(Beginning of Input data)

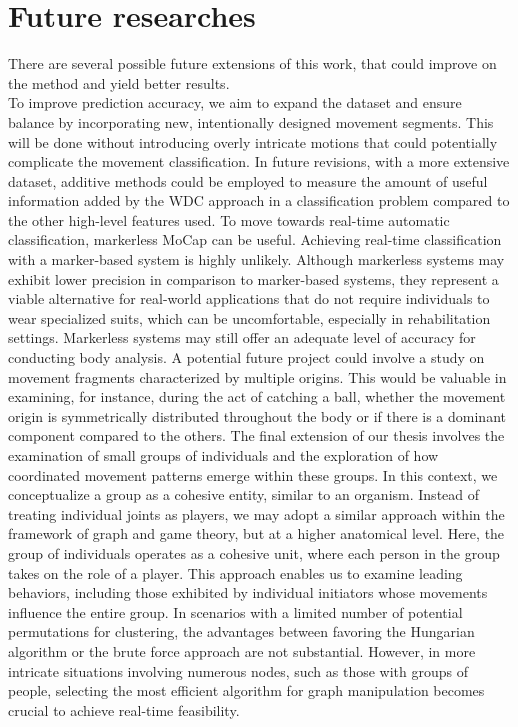 \section{Future researches}
\label{sec:future_researches}
There are several possible future extensions of this work, that could improve on the method and yield better results. \\
To improve prediction accuracy, we aim to expand the dataset and ensure balance by incorporating new, intentionally designed movement segments.
This will be done without introducing overly intricate motions that could potentially complicate the movement classification.
In future revisions, with a more extensive dataset, additive methods could be employed to measure the amount of useful information added by the WDC approach in a classification problem compared to the other high-level features used.
To move towards real-time automatic classification, markerless MoCap can be useful.
Achieving real-time classification with a marker-based system is highly unlikely.
Although markerless systems may exhibit lower precision in comparison to marker-based systems, 
they represent a viable alternative for real-world applications that do not require individuals to wear specialized suits, which can be uncomfortable, especially in rehabilitation settings. 
Markerless systems may still offer an adequate level of accuracy for conducting body analysis.
A potential future project could involve a study on movement fragments characterized by multiple origins.
This would be valuable in examining, for instance, during the act of catching a ball, whether the movement origin is symmetrically distributed throughout the body or if there is a dominant component compared to the others.
The final extension of our thesis involves the examination of small groups of individuals and the exploration of how coordinated movement patterns emerge within these groups.
In this context, we conceptualize a group as a cohesive entity, similar to an organism.
Instead of treating individual joints as players, we may adopt a similar approach within the framework of graph and game theory, but at a higher anatomical level.
Here, the group of individuals operates as a cohesive unit, where each person in the group takes on the role of a player. 
This approach enables us to examine leading behaviors, including those exhibited by individual initiators whose movements influence the entire group.
In scenarios with a limited number of potential permutations for clustering, the advantages between favoring the Hungarian algorithm or the brute force approach are not substantial. 
However, in more intricate situations involving numerous nodes, such as those with groups of people, selecting the most efficient algorithm for graph manipulation becomes crucial to achieve real-time feasibility.
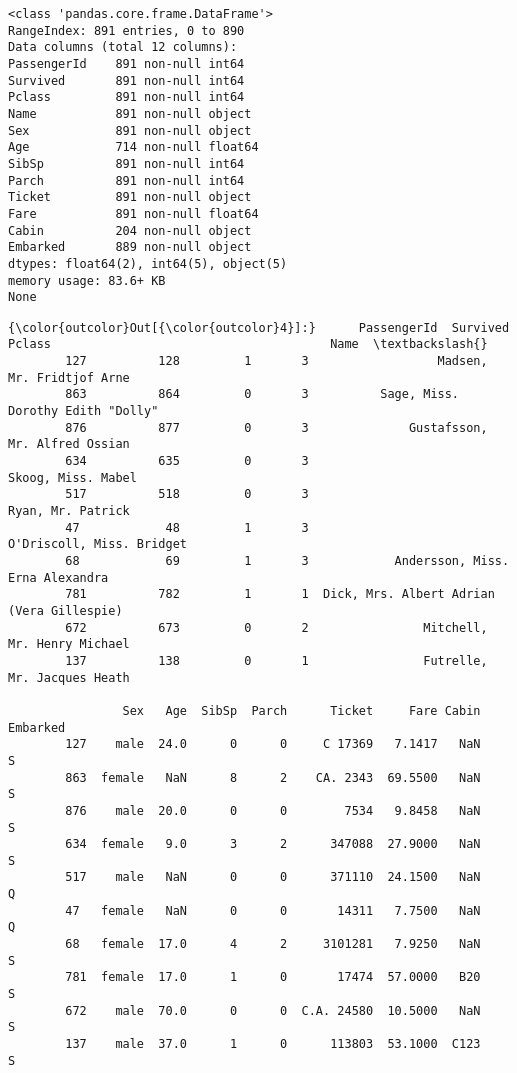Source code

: \documentclass[11pt]{article}
\begin{document}
    \begin{Verbatim}[commandchars=\\\{\}]
<class 'pandas.core.frame.DataFrame'>
RangeIndex: 891 entries, 0 to 890
Data columns (total 12 columns):
PassengerId    891 non-null int64
Survived       891 non-null int64
Pclass         891 non-null int64
Name           891 non-null object
Sex            891 non-null object
Age            714 non-null float64
SibSp          891 non-null int64
Parch          891 non-null int64
Ticket         891 non-null object
Fare           891 non-null float64
Cabin          204 non-null object
Embarked       889 non-null object
dtypes: float64(2), int64(5), object(5)
memory usage: 83.6+ KB
None

    \end{Verbatim}

\begin{Verbatim}[commandchars=\\\{\}]
{\color{outcolor}Out[{\color{outcolor}4}]:}      PassengerId  Survived  Pclass                                       Name  \textbackslash{}
        127          128         1       3                  Madsen, Mr. Fridtjof Arne   
        863          864         0       3          Sage, Miss. Dorothy Edith "Dolly"   
        876          877         0       3              Gustafsson, Mr. Alfred Ossian   
        634          635         0       3                         Skoog, Miss. Mabel   
        517          518         0       3                          Ryan, Mr. Patrick   
        47            48         1       3                  O'Driscoll, Miss. Bridget   
        68            69         1       3            Andersson, Miss. Erna Alexandra   
        781          782         1       1  Dick, Mrs. Albert Adrian (Vera Gillespie)   
        672          673         0       2                Mitchell, Mr. Henry Michael   
        137          138         0       1                Futrelle, Mr. Jacques Heath   
        
                Sex   Age  SibSp  Parch      Ticket     Fare Cabin Embarked  
        127    male  24.0      0      0     C 17369   7.1417   NaN        S  
        863  female   NaN      8      2    CA. 2343  69.5500   NaN        S  
        876    male  20.0      0      0        7534   9.8458   NaN        S  
        634  female   9.0      3      2      347088  27.9000   NaN        S  
        517    male   NaN      0      0      371110  24.1500   NaN        Q  
        47   female   NaN      0      0       14311   7.7500   NaN        Q  
        68   female  17.0      4      2     3101281   7.9250   NaN        S  
        781  female  17.0      1      0       17474  57.0000   B20        S  
        672    male  70.0      0      0  C.A. 24580  10.5000   NaN        S  
        137    male  37.0      1      0      113803  53.1000  C123        S  
\end{Verbatim}
            
\end{document}
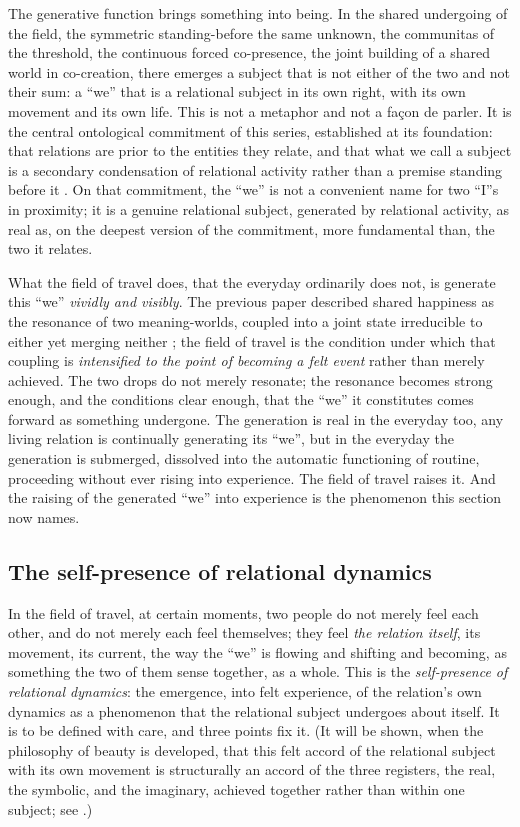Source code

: The generative function brings something into being. In the shared undergoing of the field, the symmetric standing-before the same unknown, the communitas of the threshold, the continuous forced co-presence, the joint building of a shared world in co-creation, there emerges a subject that is not either of the two and not their sum: a ``we'' that is a relational subject in its own right, with its own movement and its own life. This is not a metaphor and not a fa\c{c}on de parler. It is the central ontological commitment of this series, established at its foundation: that relations are prior to the entities they relate, and that what we call a subject is a secondary condensation of relational activity rather than a premise standing before it \parencite{wan2024grb}. On that commitment, the ``we'' is not a convenient name for two ``I''s in proximity; it is a genuine relational subject, generated by relational activity, as real as, on the deepest version of the commitment, more fundamental than, the two it relates.

What the field of travel does, that the everyday ordinarily does not, is generate this ``we'' \emph{vividly and visibly}. The previous paper described shared happiness as the resonance of two meaning-worlds, coupled into a joint state irreducible to either yet merging neither \parencite{paperxix}; the field of travel is the condition under which that coupling is \emph{intensified to the point of becoming a felt event} rather than merely achieved. The two drops do not merely resonate; the resonance becomes strong enough, and the conditions clear enough, that the ``we'' it constitutes comes forward as something undergone. The generation is real in the everyday too, any living relation is continually generating its ``we'', but in the everyday the generation is submerged, dissolved into the automatic functioning of routine, proceeding without ever rising into experience. The field of travel raises it. And the raising of the generated ``we'' into experience is the phenomenon this section now names.

\subsection{The self-presence of relational dynamics}
\label{p21:sub:sp-selfpresence}

In the field of travel, at certain moments, two people do not merely feel each other, and do not merely each feel themselves; they feel \emph{the relation itself}, its movement, its current, the way the ``we'' is flowing and shifting and becoming, as something the two of them sense together, as a whole. This is the \emph{self-presence of relational dynamics}: the emergence, into felt experience, of the relation's own dynamics as a phenomenon that the relational subject undergoes about itself. It is to be defined with care, and three points fix it. (It will be shown, when the philosophy of beauty is developed, that this felt accord of the relational subject with its own movement is structurally an accord of the three registers, the real, the symbolic, and the imaginary, achieved together rather than within one subject; see .)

(End of Input data)

▸ Exercise objective
Once the images are dropped, set down the remaining material word for word.

▸ Answer for the task
 \section{Future researches}
\label{sec:future_researches}
There are several possible future extensions of this work, that could improve on the method and yield better results. \\
To improve prediction accuracy, we aim to expand the dataset and ensure balance by incorporating new, intentionally designed movement segments.
This will be done without introducing overly intricate motions that could potentially complicate the movement classification.
In future revisions, with a more extensive dataset, additive methods could be employed to measure the amount of useful information added by the WDC approach in a classification problem compared to the other high-level features used.
To move towards real-time automatic classification, markerless MoCap can be useful.
Achieving real-time classification with a marker-based system is highly unlikely.
Although markerless systems may exhibit lower precision in comparison to marker-based systems, 
they represent a viable alternative for real-world applications that do not require individuals to wear specialized suits, which can be uncomfortable, especially in rehabilitation settings. 
Markerless systems may still offer an adequate level of accuracy for conducting body analysis.
A potential future project could involve a study on movement fragments characterized by multiple origins.
This would be valuable in examining, for instance, during the act of catching a ball, whether the movement origin is symmetrically distributed throughout the body or if there is a dominant component compared to the others.
The final extension of our thesis involves the examination of small groups of individuals and the exploration of how coordinated movement patterns emerge within these groups.
In this context, we conceptualize a group as a cohesive entity, similar to an organism.
Instead of treating individual joints as players, we may adopt a similar approach within the framework of graph and game theory, but at a higher anatomical level.
Here, the group of individuals operates as a cohesive unit, where each person in the group takes on the role of a player. 
This approach enables us to examine leading behaviors, including those exhibited by individual initiators whose movements influence the entire group.
In scenarios with a limited number of potential permutations for clustering, the advantages between favoring the Hungarian algorithm or the brute force approach are not substantial. 
However, in more intricate situations involving numerous nodes, such as those with groups of people, selecting the most efficient algorithm for graph manipulation becomes crucial to achieve real-time feasibility.
Source code

: \documentclass[11pt]{article}
\begin{document}
    \begin{Verbatim}[commandchars=\\\{\}]
<class 'pandas.core.frame.DataFrame'>
RangeIndex: 891 entries, 0 to 890
Data columns (total 12 columns):
PassengerId    891 non-null int64
Survived       891 non-null int64
Pclass         891 non-null int64
Name           891 non-null object
Sex            891 non-null object
Age            714 non-null float64
SibSp          891 non-null int64
Parch          891 non-null int64
Ticket         891 non-null object
Fare           891 non-null float64
Cabin          204 non-null object
Embarked       889 non-null object
dtypes: float64(2), int64(5), object(5)
memory usage: 83.6+ KB
None

    \end{Verbatim}

\begin{Verbatim}[commandchars=\\\{\}]
{\color{outcolor}Out[{\color{outcolor}4}]:}      PassengerId  Survived  Pclass                                       Name  \textbackslash{}
        127          128         1       3                  Madsen, Mr. Fridtjof Arne   
        863          864         0       3          Sage, Miss. Dorothy Edith "Dolly"   
        876          877         0       3              Gustafsson, Mr. Alfred Ossian   
        634          635         0       3                         Skoog, Miss. Mabel   
        517          518         0       3                          Ryan, Mr. Patrick   
        47            48         1       3                  O'Driscoll, Miss. Bridget   
        68            69         1       3            Andersson, Miss. Erna Alexandra   
        781          782         1       1  Dick, Mrs. Albert Adrian (Vera Gillespie)   
        672          673         0       2                Mitchell, Mr. Henry Michael   
        137          138         0       1                Futrelle, Mr. Jacques Heath   
        
                Sex   Age  SibSp  Parch      Ticket     Fare Cabin Embarked  
        127    male  24.0      0      0     C 17369   7.1417   NaN        S  
        863  female   NaN      8      2    CA. 2343  69.5500   NaN        S  
        876    male  20.0      0      0        7534   9.8458   NaN        S  
        634  female   9.0      3      2      347088  27.9000   NaN        S  
        517    male   NaN      0      0      371110  24.1500   NaN        Q  
        47   female   NaN      0      0       14311   7.7500   NaN        Q  
        68   female  17.0      4      2     3101281   7.9250   NaN        S  
        781  female  17.0      1      0       17474  57.0000   B20        S  
        672    male  70.0      0      0  C.A. 24580  10.5000   NaN        S  
        137    male  37.0      1      0      113803  53.1000  C123        S  
\end{Verbatim}
            
\end{document}
Source code

: The generative function brings something into being. In the shared undergoing of the field, the symmetric standing-before the same unknown, the communitas of the threshold, the continuous forced co-presence, the joint building of a shared world in co-creation, there emerges a subject that is not either of the two and not their sum: a ``we'' that is a relational subject in its own right, with its own movement and its own life. This is not a metaphor and not a fa\c{c}on de parler. It is the central ontological commitment of this series, established at its foundation: that relations are prior to the entities they relate, and that what we call a subject is a secondary condensation of relational activity rather than a premise standing before it \parencite{wan2024grb}. On that commitment, the ``we'' is not a convenient name for two ``I''s in proximity; it is a genuine relational subject, generated by relational activity, as real as, on the deepest version of the commitment, more fundamental than, the two it relates.

What the field of travel does, that the everyday ordinarily does not, is generate this ``we'' \emph{vividly and visibly}. The previous paper described shared happiness as the resonance of two meaning-worlds, coupled into a joint state irreducible to either yet merging neither \parencite{paperxix}; the field of travel is the condition under which that coupling is \emph{intensified to the point of becoming a felt event} rather than merely achieved. The two drops do not merely resonate; the resonance becomes strong enough, and the conditions clear enough, that the ``we'' it constitutes comes forward as something undergone. The generation is real in the everyday too, any living relation is continually generating its ``we'', but in the everyday the generation is submerged, dissolved into the automatic functioning of routine, proceeding without ever rising into experience. The field of travel raises it. And the raising of the generated ``we'' into experience is the phenomenon this section now names.

\subsection{The self-presence of relational dynamics}
\label{p21:sub:sp-selfpresence}

In the field of travel, at certain moments, two people do not merely feel each other, and do not merely each feel themselves; they feel \emph{the relation itself}, its movement, its current, the way the ``we'' is flowing and shifting and becoming, as something the two of them sense together, as a whole. This is the \emph{self-presence of relational dynamics}: the emergence, into felt experience, of the relation's own dynamics as a phenomenon that the relational subject undergoes about itself. It is to be defined with care, and three points fix it. (It will be shown, when the philosophy of beauty is developed, that this felt accord of the relational subject with its own movement is structurally an accord of the three registers, the real, the symbolic, and the imaginary, achieved together rather than within one subject; see .)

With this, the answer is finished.